**TRY IT:** Go through the data below and work out how many lines contain "NormalTok"; the answer is the number alone.

**EXERCISE MATERIAL:**
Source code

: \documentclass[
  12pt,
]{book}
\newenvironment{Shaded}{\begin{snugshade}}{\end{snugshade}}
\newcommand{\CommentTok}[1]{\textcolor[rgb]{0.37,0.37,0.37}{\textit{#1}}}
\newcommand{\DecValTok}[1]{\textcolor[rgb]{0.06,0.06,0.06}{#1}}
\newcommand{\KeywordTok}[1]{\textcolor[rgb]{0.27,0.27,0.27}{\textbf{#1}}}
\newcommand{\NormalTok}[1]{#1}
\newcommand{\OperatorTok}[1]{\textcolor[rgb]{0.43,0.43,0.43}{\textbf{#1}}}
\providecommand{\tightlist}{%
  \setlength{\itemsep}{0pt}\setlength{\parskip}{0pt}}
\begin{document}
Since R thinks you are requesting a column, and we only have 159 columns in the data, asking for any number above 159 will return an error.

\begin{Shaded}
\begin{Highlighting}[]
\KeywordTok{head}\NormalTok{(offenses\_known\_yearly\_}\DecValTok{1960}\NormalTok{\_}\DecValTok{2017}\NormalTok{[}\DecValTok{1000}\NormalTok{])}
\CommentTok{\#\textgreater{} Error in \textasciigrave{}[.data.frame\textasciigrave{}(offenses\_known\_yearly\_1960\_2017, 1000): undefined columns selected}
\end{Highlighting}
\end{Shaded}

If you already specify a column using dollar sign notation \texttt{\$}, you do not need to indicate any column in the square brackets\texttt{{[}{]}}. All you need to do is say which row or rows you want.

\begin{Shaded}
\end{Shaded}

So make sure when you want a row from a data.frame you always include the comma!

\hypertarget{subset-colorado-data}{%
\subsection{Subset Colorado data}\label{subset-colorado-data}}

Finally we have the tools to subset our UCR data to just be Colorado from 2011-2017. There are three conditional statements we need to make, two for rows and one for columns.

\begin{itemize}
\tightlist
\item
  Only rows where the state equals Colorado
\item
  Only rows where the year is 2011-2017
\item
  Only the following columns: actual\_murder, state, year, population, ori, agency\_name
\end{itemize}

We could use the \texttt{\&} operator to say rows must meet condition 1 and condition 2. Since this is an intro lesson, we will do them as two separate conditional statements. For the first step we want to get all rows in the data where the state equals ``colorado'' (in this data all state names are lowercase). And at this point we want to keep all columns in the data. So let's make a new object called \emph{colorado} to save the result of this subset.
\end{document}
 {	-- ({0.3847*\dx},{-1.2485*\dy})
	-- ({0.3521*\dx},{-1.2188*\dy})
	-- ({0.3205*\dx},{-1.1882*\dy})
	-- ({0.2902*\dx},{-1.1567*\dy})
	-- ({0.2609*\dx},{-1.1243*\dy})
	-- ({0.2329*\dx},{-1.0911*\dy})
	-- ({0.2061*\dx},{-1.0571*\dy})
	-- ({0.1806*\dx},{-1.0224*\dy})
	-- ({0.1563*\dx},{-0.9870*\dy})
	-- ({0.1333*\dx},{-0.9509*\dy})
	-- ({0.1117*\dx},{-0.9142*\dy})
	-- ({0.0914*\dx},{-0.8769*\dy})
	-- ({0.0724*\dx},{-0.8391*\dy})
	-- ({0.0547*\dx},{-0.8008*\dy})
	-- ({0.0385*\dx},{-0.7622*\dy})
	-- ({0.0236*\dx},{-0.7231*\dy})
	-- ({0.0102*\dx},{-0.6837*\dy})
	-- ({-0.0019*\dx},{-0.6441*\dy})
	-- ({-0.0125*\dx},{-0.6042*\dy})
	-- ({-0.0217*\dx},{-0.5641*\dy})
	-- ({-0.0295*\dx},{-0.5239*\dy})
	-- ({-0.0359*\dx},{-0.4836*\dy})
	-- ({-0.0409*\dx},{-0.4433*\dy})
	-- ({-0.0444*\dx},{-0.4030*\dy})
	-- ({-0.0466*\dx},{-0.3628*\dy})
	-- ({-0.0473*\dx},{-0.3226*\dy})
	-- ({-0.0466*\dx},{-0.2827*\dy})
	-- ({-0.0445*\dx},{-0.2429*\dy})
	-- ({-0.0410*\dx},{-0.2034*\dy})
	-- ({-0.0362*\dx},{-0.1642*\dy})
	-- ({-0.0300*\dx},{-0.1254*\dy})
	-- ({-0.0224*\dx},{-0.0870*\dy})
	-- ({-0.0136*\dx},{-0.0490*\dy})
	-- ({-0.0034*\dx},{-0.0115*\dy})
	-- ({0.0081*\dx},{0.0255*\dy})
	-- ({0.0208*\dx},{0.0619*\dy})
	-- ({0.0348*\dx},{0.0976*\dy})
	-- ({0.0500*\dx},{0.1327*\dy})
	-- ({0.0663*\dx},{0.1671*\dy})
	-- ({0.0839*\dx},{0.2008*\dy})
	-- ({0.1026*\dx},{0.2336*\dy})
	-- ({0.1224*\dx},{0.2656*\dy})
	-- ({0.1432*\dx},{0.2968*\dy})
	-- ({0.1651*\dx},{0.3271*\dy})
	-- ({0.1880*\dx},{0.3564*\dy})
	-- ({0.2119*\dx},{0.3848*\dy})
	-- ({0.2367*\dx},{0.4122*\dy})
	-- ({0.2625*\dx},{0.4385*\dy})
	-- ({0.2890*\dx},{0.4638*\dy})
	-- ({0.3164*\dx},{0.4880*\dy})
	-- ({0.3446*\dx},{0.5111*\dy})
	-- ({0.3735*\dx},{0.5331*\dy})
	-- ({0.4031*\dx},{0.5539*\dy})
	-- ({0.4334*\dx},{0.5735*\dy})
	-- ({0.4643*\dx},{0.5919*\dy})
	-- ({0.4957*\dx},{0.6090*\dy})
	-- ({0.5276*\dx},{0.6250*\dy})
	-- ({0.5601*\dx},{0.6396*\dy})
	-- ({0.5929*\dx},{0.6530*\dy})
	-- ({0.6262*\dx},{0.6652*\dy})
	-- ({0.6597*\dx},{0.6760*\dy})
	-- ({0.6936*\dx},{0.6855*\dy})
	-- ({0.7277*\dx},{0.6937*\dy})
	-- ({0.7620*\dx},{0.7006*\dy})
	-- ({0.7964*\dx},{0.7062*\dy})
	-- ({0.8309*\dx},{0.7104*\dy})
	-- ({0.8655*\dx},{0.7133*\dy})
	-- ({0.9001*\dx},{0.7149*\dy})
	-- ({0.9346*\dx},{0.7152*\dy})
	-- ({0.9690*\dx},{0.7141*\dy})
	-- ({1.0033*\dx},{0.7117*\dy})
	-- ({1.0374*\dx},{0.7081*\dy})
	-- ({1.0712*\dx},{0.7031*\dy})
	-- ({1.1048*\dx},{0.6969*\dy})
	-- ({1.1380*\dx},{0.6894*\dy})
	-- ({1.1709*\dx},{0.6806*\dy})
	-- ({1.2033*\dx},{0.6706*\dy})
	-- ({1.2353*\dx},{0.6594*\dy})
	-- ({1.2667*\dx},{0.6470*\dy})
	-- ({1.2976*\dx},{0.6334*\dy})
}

**RESPONSE AREA:** 2